_YOUR OBJECTIVE_:
With the exception of the pictures, transcribe the entire listing exactly.

_GIVEN INFORMATION_:

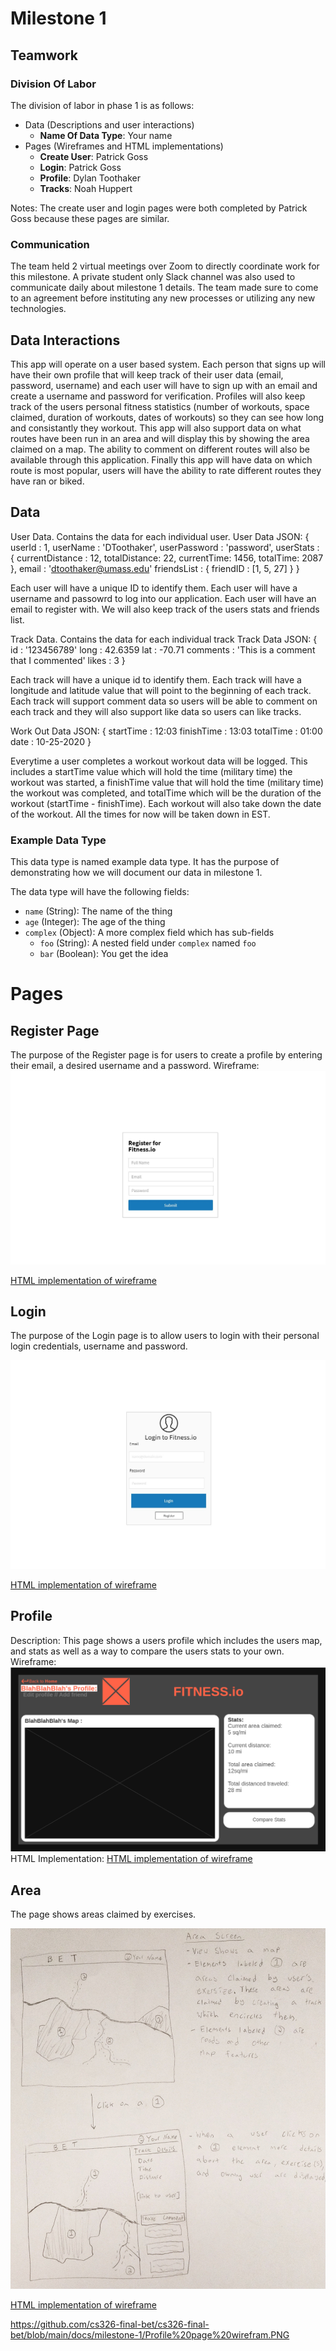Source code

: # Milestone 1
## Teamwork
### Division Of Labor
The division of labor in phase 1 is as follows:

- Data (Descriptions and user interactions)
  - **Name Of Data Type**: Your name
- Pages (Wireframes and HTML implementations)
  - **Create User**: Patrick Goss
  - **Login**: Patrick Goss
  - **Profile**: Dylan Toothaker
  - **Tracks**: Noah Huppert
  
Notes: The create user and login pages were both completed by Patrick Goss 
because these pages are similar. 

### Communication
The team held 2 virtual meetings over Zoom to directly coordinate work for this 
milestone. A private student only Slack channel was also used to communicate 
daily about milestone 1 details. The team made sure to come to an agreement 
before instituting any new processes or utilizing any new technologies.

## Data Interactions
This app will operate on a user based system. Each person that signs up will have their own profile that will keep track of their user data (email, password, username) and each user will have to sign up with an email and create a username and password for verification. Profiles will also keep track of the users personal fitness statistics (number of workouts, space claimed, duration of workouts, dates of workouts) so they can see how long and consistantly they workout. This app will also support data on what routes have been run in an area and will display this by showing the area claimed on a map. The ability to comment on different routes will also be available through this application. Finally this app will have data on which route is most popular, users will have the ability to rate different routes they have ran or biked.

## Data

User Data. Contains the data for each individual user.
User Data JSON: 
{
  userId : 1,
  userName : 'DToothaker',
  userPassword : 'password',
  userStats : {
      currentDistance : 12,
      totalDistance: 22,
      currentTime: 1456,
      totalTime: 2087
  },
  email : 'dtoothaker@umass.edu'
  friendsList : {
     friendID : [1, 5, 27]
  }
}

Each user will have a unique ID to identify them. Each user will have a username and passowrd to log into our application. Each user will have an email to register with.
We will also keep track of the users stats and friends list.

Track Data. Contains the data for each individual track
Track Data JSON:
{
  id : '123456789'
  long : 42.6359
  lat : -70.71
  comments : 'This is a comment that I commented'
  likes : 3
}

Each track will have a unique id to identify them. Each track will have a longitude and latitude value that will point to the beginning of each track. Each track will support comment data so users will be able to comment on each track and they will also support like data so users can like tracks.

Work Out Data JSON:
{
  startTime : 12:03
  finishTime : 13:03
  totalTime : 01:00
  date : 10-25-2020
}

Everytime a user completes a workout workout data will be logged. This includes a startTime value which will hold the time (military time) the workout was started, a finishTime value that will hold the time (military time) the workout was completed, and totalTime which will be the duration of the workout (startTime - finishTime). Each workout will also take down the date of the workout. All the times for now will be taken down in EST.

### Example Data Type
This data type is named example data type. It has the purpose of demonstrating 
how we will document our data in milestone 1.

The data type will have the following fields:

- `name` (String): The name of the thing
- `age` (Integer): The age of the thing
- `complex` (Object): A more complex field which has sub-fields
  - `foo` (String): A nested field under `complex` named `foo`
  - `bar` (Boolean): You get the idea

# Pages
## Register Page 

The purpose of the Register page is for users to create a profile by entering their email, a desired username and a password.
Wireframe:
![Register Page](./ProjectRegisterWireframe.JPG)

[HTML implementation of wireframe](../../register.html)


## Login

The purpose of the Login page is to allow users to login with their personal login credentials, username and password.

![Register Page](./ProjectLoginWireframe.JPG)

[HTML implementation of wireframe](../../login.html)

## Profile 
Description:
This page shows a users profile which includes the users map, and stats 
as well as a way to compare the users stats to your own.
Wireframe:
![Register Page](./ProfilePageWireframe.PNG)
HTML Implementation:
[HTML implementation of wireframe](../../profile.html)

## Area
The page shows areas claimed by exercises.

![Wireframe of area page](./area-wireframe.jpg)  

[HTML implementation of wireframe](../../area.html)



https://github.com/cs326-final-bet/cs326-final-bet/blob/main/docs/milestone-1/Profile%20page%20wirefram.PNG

_RESPONSE_:
Source code

: # Milestone 1
## Teamwork
### Division Of Labor
The division of labor in phase 1 is as follows:

- Data (Descriptions and user interactions)
  - **Name Of Data Type**: Your name
- Pages (Wireframes and HTML implementations)
  - **Create User**: Patrick Goss
  - **Login**: Patrick Goss
  - **Profile**: Dylan Toothaker
  - **Tracks**: Noah Huppert
  
Notes: The create user and login pages were both completed by Patrick Goss 
because these pages are similar. 

### Communication
The team held 2 virtual meetings over Zoom to directly coordinate work for this 
milestone. A private student only Slack channel was also used to communicate 
daily about milestone 1 details. The team made sure to come to an agreement 
before instituting any new processes or utilizing any new technologies.

## Data Interactions
This app will operate on a user based system. Each person that signs up will have their own profile that will keep track of their user data (email, password, username) and each user will have to sign up with an email and create a username and password for verification. Profiles will also keep track of the users personal fitness statistics (number of workouts, space claimed, duration of workouts, dates of workouts) so they can see how long and consistantly they workout. This app will also support data on what routes have been run in an area and will display this by showing the area claimed on a map. The ability to comment on different routes will also be available through this application. Finally this app will have data on which route is most popular, users will have the ability to rate different routes they have ran or biked.

## Data

User Data. Contains the data for each individual user.
User Data JSON: 
{
  userId : 1,
  userName : 'DToothaker',
  userPassword : 'password',
  userStats : {
      currentDistance : 12,
      totalDistance: 22,
      currentTime: 1456,
      totalTime: 2087
  },
  email : 'dtoothaker@umass.edu'
  friendsList : {
     friendID : [1, 5, 27]
  }
}

Each user will have a unique ID to identify them. Each user will have a username and passowrd to log into our application. Each user will have an email to register with.
We will also keep track of the users stats and friends list.

Track Data. Contains the data for each individual track
Track Data JSON:
{
  id : '123456789'
  long : 42.6359
  lat : -70.71
  comments : 'This is a comment that I commented'
  likes : 3
}

Each track will have a unique id to identify them. Each track will have a longitude and latitude value that will point to the beginning of each track. Each track will support comment data so users will be able to comment on each track and they will also support like data so users can like tracks.

Work Out Data JSON:
{
  startTime : 12:03
  finishTime : 13:03
  totalTime : 01:00
  date : 10-25-2020
}

Everytime a user completes a workout workout data will be logged. This includes a startTime value which will hold the time (military time) the workout was started, a finishTime value that will hold the time (military time) the workout was completed, and totalTime which will be the duration of the workout (startTime - finishTime). Each workout will also take down the date of the workout. All the times for now will be taken down in EST.

### Example Data Type
This data type is named example data type. It has the purpose of demonstrating 
how we will document our data in milestone 1.

The data type will have the following fields:

- `name` (String): The name of the thing
- `age` (Integer): The age of the thing
- `complex` (Object): A more complex field which has sub-fields
  - `foo` (String): A nested field under `complex` named `foo`
  - `bar` (Boolean): You get the idea

# Pages
## Register Page 

The purpose of the Register page is for users to create a profile by entering their email, a desired username and a password.
Wireframe:
![Register Page](./ProjectRegisterWireframe.JPG)

[HTML implementation of wireframe](../../register.html)


## Login

The purpose of the Login page is to allow users to login with their personal login credentials, username and password.

![Register Page](./ProjectLoginWireframe.JPG)

[HTML implementation of wireframe](../../login.html)

## Profile 
Description:
This page shows a users profile which includes the users map, and stats 
as well as a way to compare the users stats to your own.
Wireframe:
![Register Page](./ProfilePageWireframe.PNG)
HTML Implementation:
[HTML implementation of wireframe](../../profile.html)

## Area
The page shows areas claimed by exercises.

![Wireframe of area page](./area-wireframe.jpg)  

[HTML implementation of wireframe](../../area.html)



https://github.com/cs326-final-bet/cs326-final-bet/blob/main/docs/milestone-1/Profile%20page%20wirefram.PNG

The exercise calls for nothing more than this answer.